In addition, in the embodiment, the first wavelength conversion element 130 and the second wavelength conversion element 140 are disposed approximately at a focus of the reflective cover 150b. In the embodiment, the reflective cover 150b is, for example, an ellipsoid reflective cover. However, in other embodiments, the reflective cover 150b may also be a paraboloid reflective cover, a free-form surface reflective cover or a reflective cover having other suitable shapes.

FIG. 4 is a schematic view illustrating a structure of an illumination apparatus according to another embodiment of the invention. Please refer to FIG. 4. In the embodiment, an illumination apparatus 100c is similar to the illumination apparatus of FIG. 1A; the main differences are described below. In the illumination apparatus 100c of the embodiment, the reflective cover 150c has an opening 156c, and the exciting beam 112 from the exciting light source 110 is transmitted to the reflective switching element 120 via the opening 156c. In addition, in the embodiment, the reflective switching element 120, the first wavelength conversion element 130 and the second wavelength conversion element 140 are all disposed approximately at a focus of the reflective cover 150c. In the embodiment, the reflective cover 150c may be an ellipsoid reflective cover. However, in other embodiments, the reflective cover 150c may also be a paraboloid reflective cover, a free-form surface reflective cover or a reflective cover having other suitable shapes.

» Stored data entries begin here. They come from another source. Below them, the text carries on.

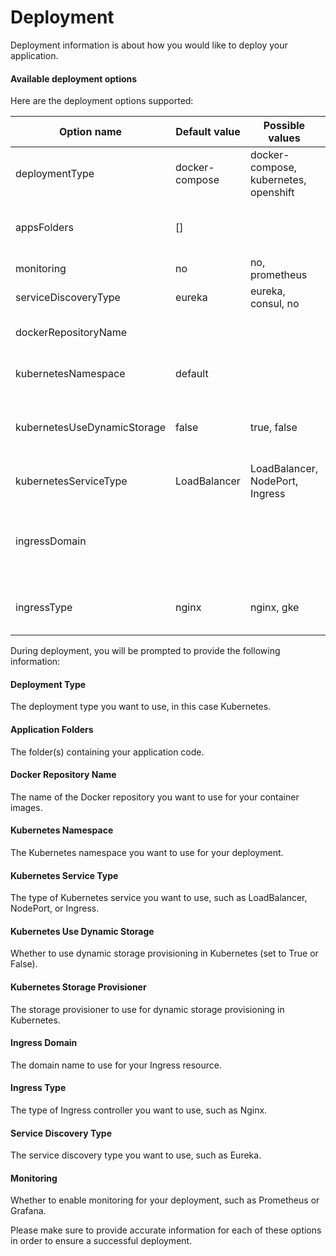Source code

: # Deployment

Deployment information is about how you would like to deploy your application.
#### Available deployment options 

Here are the deployment options supported:

| Option name | Default value | Possible values | Comment |
| --------------- | ------------- | --------------- | ------- |
| deploymentType | docker-compose | docker-compose, kubernetes, openshift |  |
| appsFolders | [] |  | Directory names for the applications separated by comma. Must be a list, example [foo, bar] |
| monitoring | no | no, prometheus |  |
| serviceDiscoveryType | eureka | eureka, consul, no |  |
| dockerRepositoryName |  |  | The name or URL of the docker repository. Must be in double quotes |
| kubernetesNamespace | default |  | Applicable only when deploymentType is kubernetes |
| kubernetesUseDynamicStorage | false | true, false | Applicable only when deploymentType is kubernetes, enables the kubernetesStorageClassName option |
| kubernetesServiceType | LoadBalancer | LoadBalancer, NodePort, Ingress | Applicable only when deploymentType is kubernetes |
| ingressDomain |  |  | The domain for Ingress when kubernetesServiceType is `Ingress`. Must be in double quotes. Applicable only when deploymentType is kubernetes |
| ingressType | nginx | nginx, gke | The kubernetes ingress type, only set when `kubernetesServiceType` is set to Ingress |


During deployment, you will be prompted to provide the following information:
#### Deployment Type
The deployment type you want to use, in this case Kubernetes.

#### Application Folders
The folder(s) containing your application code.

#### Docker Repository Name
The name of the Docker repository you want to use for your container images.

#### Kubernetes Namespace
The Kubernetes namespace you want to use for your deployment.

#### Kubernetes Service Type
The type of Kubernetes service you want to use, such as LoadBalancer, NodePort, or Ingress.

#### Kubernetes Use Dynamic Storage
Whether to use dynamic storage provisioning in Kubernetes (set to True or False).

#### Kubernetes Storage Provisioner
The storage provisioner to use for dynamic storage provisioning in Kubernetes.

#### Ingress Domain
The domain name to use for your Ingress resource.

#### Ingress Type
The type of Ingress controller you want to use, such as Nginx.

#### Service Discovery Type
The service discovery type you want to use, such as Eureka.

#### Monitoring
Whether to enable monitoring for your deployment, such as Prometheus or Grafana.

Please make sure to provide accurate information for each of these options in order to ensure a successful deployment.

To sum up, the embodiments of the invention may achieve at least one of the following advantages or effects. In the embodiments of the invention, since the illumination apparatus adopts the reflective switching element that may be switched to the first state and the second state, the ratio of the first conversion beam to the second conversion beam may be adjusted under a simple structure, thereby adjusting the color temperature.

The foregoing description of the preferred embodiments of the invention has been presented for purposes of illustration and description. It is not intended to be exhaustive or to limit the invention to the precise form or to exemplary embodiments disclosed. Accordingly, the foregoing description should be regarded as illustrative rather than restrictive. Obviously, many modifications and variations will be apparent to practitioners skilled in this art. The embodiments are chosen and described in order to best explain the principles of the invention and its best mode practical application, thereby to enable persons skilled in the art to understand the invention for various embodiments and with various modifications as are suited to the particular use or implementation contemplated. It is intended that the scope of the invention be defined by the claims appended hereto and their equivalents in which all terms are meant in their broadest reasonable sense unless otherwise indicated. Therefore, the term “the invention” or the like does not necessarily limit the claim scope to a specific embodiment, and the reference to particularly preferred exemplary embodiments of the invention does not imply a limitation on the invention, and no such limitation is to be inferred. The invention is limited only by the spirit and scope of the appended claims. Moreover, these claims may refer to use “first”, “second”, etc. following with noun or element. Such terms should be understood as a nomenclature and should not be construed as giving the limitation on the number of the elements modified by such nomenclature unless specific number has been given. The abstract of the invention is provided to comply with the rules requiring an abstract, which will allow a searcher to quickly ascertain the subject matter of the technical invention of any patent issued from this invention. It is submitted with the understanding that it will not be used to interpret or limit the scope or meaning of the claims. Any advantages and benefits described may not apply to all embodiments of the invention. It should be appreciated that variations may be made in the embodiments described by persons skilled in the art without departing from the scope of the invention as defined by the following claims. Moreover, no element and component in the invention is intended to be dedicated to the public regardless of whether the element or component is explicitly recited in the following claims.

Claims

1. An illumination apparatus, comprising:

an exciting light source emitting an exciting beam;

a reflective switching element disposed on a transmission path of the exciting beam;

a first wavelength conversion element;

a second wavelength conversion element, wherein the reflective switching element sequentially reflects the exciting beam to the first wavelength conversion element and the second wavelength conversion element, wherein the reflective switching element reflects the exciting beam to the first wavelength conversion element to excite the first wavelength conversion element to emit a first conversion beam when the reflective switching element is switched to a first state, and the reflective switching element reflects the exciting beam to the second wavelength conversion element to excite the second wavelength conversion element to emit a second conversion beam when the reflective switching element is switched to a second state; and

a reflective cover reflecting at least one of the first conversion beam and the second conversion beam.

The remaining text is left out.